C’est la méthode utilisée par les collaborateurs d’Implenia qui posent en 2017 des fondations sur le chantier Tourbillon. Les hommes se trouvent dans une ancienne zone agricole de Plan-Les-Ouates à la périphérie de Genève, transformée au fil des ans en zone industrielle.
Au début, tout se passe bien. Le 4 juillet 2017, les ouvriers se rendent compte qu’ils ont un problème : le fluide de soutien ne cesse de fuir. Au bout d’un moment, les collaborateurs arrêtent les machines et pompent la boue bentonitique. Ils découvrent avec stupéfaction, à trois mètres de profondeur, un tuyau déchiré en PVC qui ne figurait sur aucun plan.
Le lendemain, alors que les ouvriers du chantier se demandent toujours où ce tuyau pouvait bien déboucher, le téléphone sonne chez Benoît Klein, responsable de projet en charge du développement durable pour la Suisse romande chez Implenia. La Direction générale de l’eau du canton de Genève l’informe que les eaux de l’Aïre – un ruisseau sur le territoire de la commune de Plan-Les-Ouates – étaient devenues troubles.

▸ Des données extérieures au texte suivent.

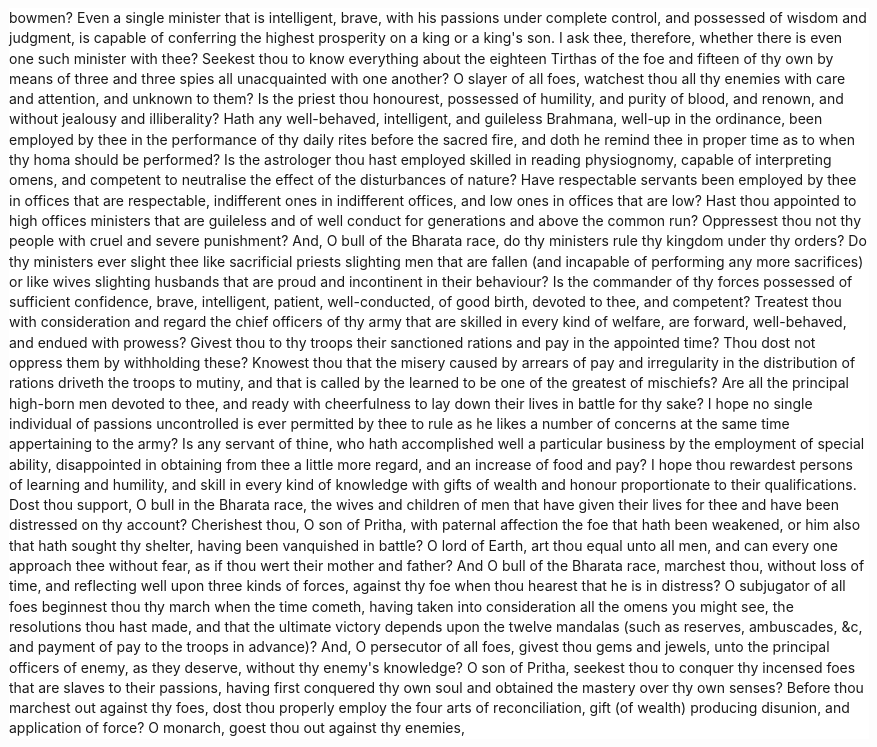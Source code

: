 bowmen? Even a single minister that is intelligent, brave, with his
passions under complete control, and possessed of wisdom and judgment, is
capable of conferring the highest prosperity on a king or a king's son. I
ask thee, therefore, whether there is even one such minister with thee?
Seekest thou to know everything about the eighteen Tirthas of the foe and
fifteen of thy own by means of three and three spies all unacquainted
with one another? O slayer of all foes, watchest thou all thy enemies
with care and attention, and unknown to them? Is the priest thou
honourest, possessed of humility, and purity of blood, and renown, and
without jealousy and illiberality? Hath any well-behaved, intelligent,
and guileless Brahmana, well-up in the ordinance, been employed by thee
in the performance of thy daily rites before the sacred fire, and doth he
remind thee in proper time as to when thy homa should be performed? Is
the astrologer thou hast employed skilled in reading physiognomy, capable
of interpreting omens, and competent to neutralise the effect of the
disturbances of nature? Have respectable servants been employed by thee
in offices that are respectable, indifferent ones in indifferent offices,
and low ones in offices that are low? Hast thou appointed to high offices
ministers that are guileless and of well conduct for generations and
above the common run? Oppressest thou not thy people with cruel and
severe punishment? And, O bull of the Bharata race, do thy ministers rule
thy kingdom under thy orders? Do thy ministers ever slight thee like
sacrificial priests slighting men that are fallen (and incapable of
performing any more sacrifices) or like wives slighting husbands that are
proud and incontinent in their behaviour? Is the commander of thy forces
possessed of sufficient confidence, brave, intelligent, patient,
well-conducted, of good birth, devoted to thee, and competent? Treatest
thou with consideration and regard the chief officers of thy army that
are skilled in every kind of welfare, are forward, well-behaved, and
endued with prowess? Givest thou to thy troops their sanctioned rations
and pay in the appointed time? Thou dost not oppress them by withholding
these? Knowest thou that the misery caused by arrears of pay and
irregularity in the distribution of rations driveth the troops to mutiny,
and that is called by the learned to be one of the greatest of mischiefs?
Are all the principal high-born men devoted to thee, and ready with
cheerfulness to lay down their lives in battle for thy sake? I hope no
single individual of passions uncontrolled is ever permitted by thee to
rule as he likes a number of concerns at the same time appertaining to
the army? Is any servant of thine, who hath accomplished well a
particular business by the employment of special ability, disappointed in
obtaining from thee a little more regard, and an increase of food and
pay? I hope thou rewardest persons of learning and humility, and skill in
every kind of knowledge with gifts of wealth and honour proportionate to
their qualifications. Dost thou support, O bull in the Bharata race, the
wives and children of men that have given their lives for thee and have
been distressed on thy account? Cherishest thou, O son of Pritha, with
paternal affection the foe that hath been weakened, or him also that hath
sought thy shelter, having been vanquished in battle? O lord of Earth,
art thou equal unto all men, and can every one approach thee without
fear, as if thou wert their mother and father? And O bull of the Bharata
race, marchest thou, without loss of time, and reflecting well upon three
kinds of forces, against thy foe when thou hearest that he is in
distress? O subjugator of all foes beginnest thou thy march when the time
cometh, having taken into consideration all the omens you might see, the
resolutions thou hast made, and that the ultimate victory depends upon
the twelve mandalas (such as reserves, ambuscades, &c, and payment of pay
to the troops in advance)? And, O persecutor of all foes, givest thou
gems and jewels, unto the principal officers of enemy, as they deserve,
without thy enemy's knowledge? O son of Pritha, seekest thou to conquer
thy incensed foes that are slaves to their passions, having first
conquered thy own soul and obtained the mastery over thy own senses?
Before thou marchest out against thy foes, dost thou properly employ the
four arts of reconciliation, gift (of wealth) producing disunion, and
application of force? O monarch, goest thou out against thy enemies,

Et, soudain, tout s’explique : apparemment, ce tuyau vert était destiné au drainage des anciennes terres agricoles et aboutissait dans la conduite d’évacuation des eaux de la route avoisinante. Laquelle se déverse dans le ruisseau, situé à 2,5 kilomètres. C’est donc là qu’avaient disparu les quelque 20 000 litres de fluide de bentonite.
Immédiatement, Benoît Klein réunit la direction des travaux, les responsables des autorités publiques et le conseiller en environnement du projet afin d’évaluer les dégâts. Heureusement, la substance n’est pas toxique. Implenia désigne néanmoins deux ouvriers qui commencent aussitôt à aspirer les dépôts de bentonite sur le lit du ruisseau. Quatre jours après, la ruisseau a retrouvé son état originel.
« Cet épisode montre qu’il peut arriver beaucoup de choses sur un chantier », résume Benoît Klein. Implenia a bien fait de remédier rapidement au dommage. On peut néanmoins regretter que les autorités n’aient pas été informées tout de suite du problème sur le chantier. « Mais cela nous a servi de leçon », reconnaît Benoît Klein. « Au prochain incident, nous contacterons immédiatement les autorités, avant même de savoir précisément ce qui s’est passé. »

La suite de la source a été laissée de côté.